For some reason, the Dictatorship had facilitated a feminine trade between Madrid and Barcelona in that world that called itself aristocratic. Thanks, too, to the Dictatorship there was a resurgence of grotesque pomp, exhibitionism, and traffic in noble titles. With parades of gold and uniforms and military fanfare, the regime of the time buttered up the base vanity of shopkeepers and petty nobles. Many of them had never been anyone, and their utter insignificance had had no other initiative than to collect the rent on their properties and redeem the coupons on their bonds, always pinching pennies and fearful of falling into poverty. In the years of the Dictadura, these people felt a sudden desire to spend and to show off, to see their names in the newspapers and their wives four meters from the queen, with a gigolo, and to sponsor a flag-raising in some little town on the coast. Their air of parvenus and bottom feeders rested like a spider web or a strip of leather from a carpet beater on the dress shirt of many of the gentlemen who sauntered through that party and the infinite public and private feasts that were taking place in those daysin Barcelona.
Some gentlemen from fusty families had come to realize they were no longer of any relevance and had been relegated to the dust bin by the democratic and industrial policies of the country.

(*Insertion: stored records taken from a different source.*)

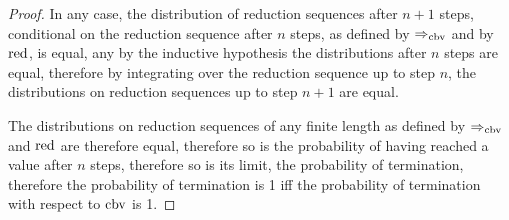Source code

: \begin{proof}
In any case, the distribution of reduction sequences after $n+1$ steps, conditional on the reduction sequence after $n$ steps, as defined by $\Rightarrow_{\operatorname{cbv}}$ and by $\operatorname{red}$, is equal, any by the inductive hypothesis the distributions after $n$ steps are equal, therefore by integrating over the reduction sequence up to step $n$, the distributions on reduction sequences up to step $n+1$ are equal.

The distributions on reduction sequences of any finite length as defined by $\Rightarrow_{\operatorname{cbv}}$ and $\operatorname{red}$ are therefore equal, therefore so is the probability of having reached a value after $n$ steps, therefore so is its limit, the probability of termination, therefore the probability of termination is 1 iff the probability of termination with respect to $\operatorname{cbv}$ is 1.
\end{proof}

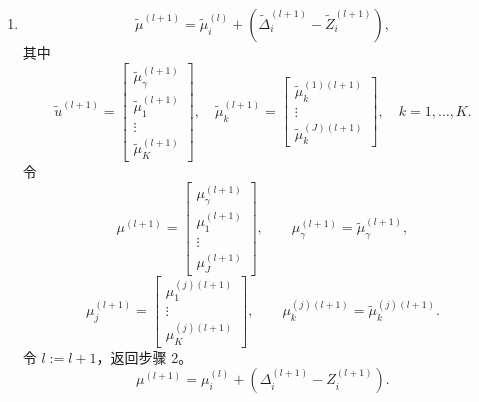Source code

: \begin{enumerate}[label=步骤 \arabic*：,leftmargin=4.8em]
\[\]
\[
\widetilde Z_{ki}^{(l+1)}
=\left(-\frac{\lambda\sqrt J}{\rho\lVert\widetilde\Delta_{ki}^{(l+1)}-\mu_{ki}^{(l)}\rVert_2}\right)_+
(\widetilde\Delta_{ki}^{(l+1)}-\mu_{ki}^{(l)}),\quad k=1,\ldots,K.
\]
\[
\widetilde Z_{ki}^{(l+1)}=\begin{bmatrix}\widetilde Z_{\gamma i}^{(l+1)}\\\widetilde Z_{1i}^{(l+1)}\\\vdots\\\widetilde Z_{Ki}^{(l+1)}\end{bmatrix},\qquad
\widetilde Z_{ki}^{(l+1)}=\begin{bmatrix}\widetilde Z_{ki}^{(1)(l+1)}\\\vdots\\\widetilde Z_{ki}^{(J)(l+1)}\end{bmatrix}.
\]
令
\[
Z_{ki}^{(j)(l+1)}=\widetilde Z_{ki}^{(j)(l+1)},\qquad
Z_{\gamma i}^{(l+1)}=\widetilde Z_{\gamma i}^{(l+1)},
\]
\[
Z_i^{(j)(l+1)}=\begin{bmatrix}Z_{1i}^{(j)(l+1)}\\\vdots\\Z_{Ki}^{(j)(l+1)}\end{bmatrix},\qquad
Z_i^{(l+1)}=\begin{bmatrix}Z_{\gamma i}^{(l+1)}\\Z_i^{(1)(l+1)}\\\vdots\\Z_i^{(J)(l+1)}\end{bmatrix}.
\]
\item
\[
\widetilde\mu^{(l+1)}=\widetilde\mu_i^{(l)}
+(\widetilde\Delta_i^{(l+1)}-\widetilde Z_i^{(l+1)}),
\]
其中
\[
\widetilde u^{(l+1)}=\begin{bmatrix}\widetilde\mu_\gamma^{(l+1)}\\\widetilde\mu_1^{(l+1)}\\\vdots\\\widetilde\mu_K^{(l+1)}\end{bmatrix},\quad
\widetilde\mu_k^{(l+1)}=\begin{bmatrix}\widetilde\mu_k^{(1)(l+1)}\\\vdots\\\widetilde\mu_k^{(J)(l+1)}\end{bmatrix},\quad k=1,\ldots,K.
\]
令
\[
\mu^{(l+1)}=\begin{bmatrix}\mu_\gamma^{(l+1)}\\\mu_1^{(l+1)}\\\vdots\\\mu_J^{(l+1)}\end{bmatrix},\qquad
\mu_\gamma^{(l+1)}=\widetilde\mu_\gamma^{(l+1)},
\]
\[
\mu_j^{(l+1)}=\begin{bmatrix}\mu_1^{(j)(l+1)}\\\vdots\\\mu_K^{(j)(l+1)}\end{bmatrix},\qquad
\mu_k^{(j)(l+1)}=\widetilde\mu_k^{(j)(l+1)}.
\]
令 $l:=l+1$，返回步骤 2。
\[
\mu^{(l+1)}=\mu_i^{(l)}+(\Delta_i^{(l+1)}-Z_i^{(l+1)}).
\]
\end{enumerate}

Those gentlemen who had been content during the war to cut down the forests on their estates as they bred canaries and did spiritual exercises, surfaced at the party with all the shiny hardware of their coats of armor and their inanity. Many of the children of these families held positions in the parasitic bureaucracy that sprang up in Barcelona as the 1929 Exposition drew near, with the proliferation of public works underway all over town. The people who worked in the Treasury, the Civil Government, the Bank, the Customs office, were almost all from the province of Extremadura. They lived a separate, resentful, life during that sentimental expansion of Barcelona. Under the dictatorship, they, too, invented titles and uniforms and they, too, introduced glossy, pneumatic wives and sassy, carnivalesque creatures who were accepted by the practical bourgeoisie.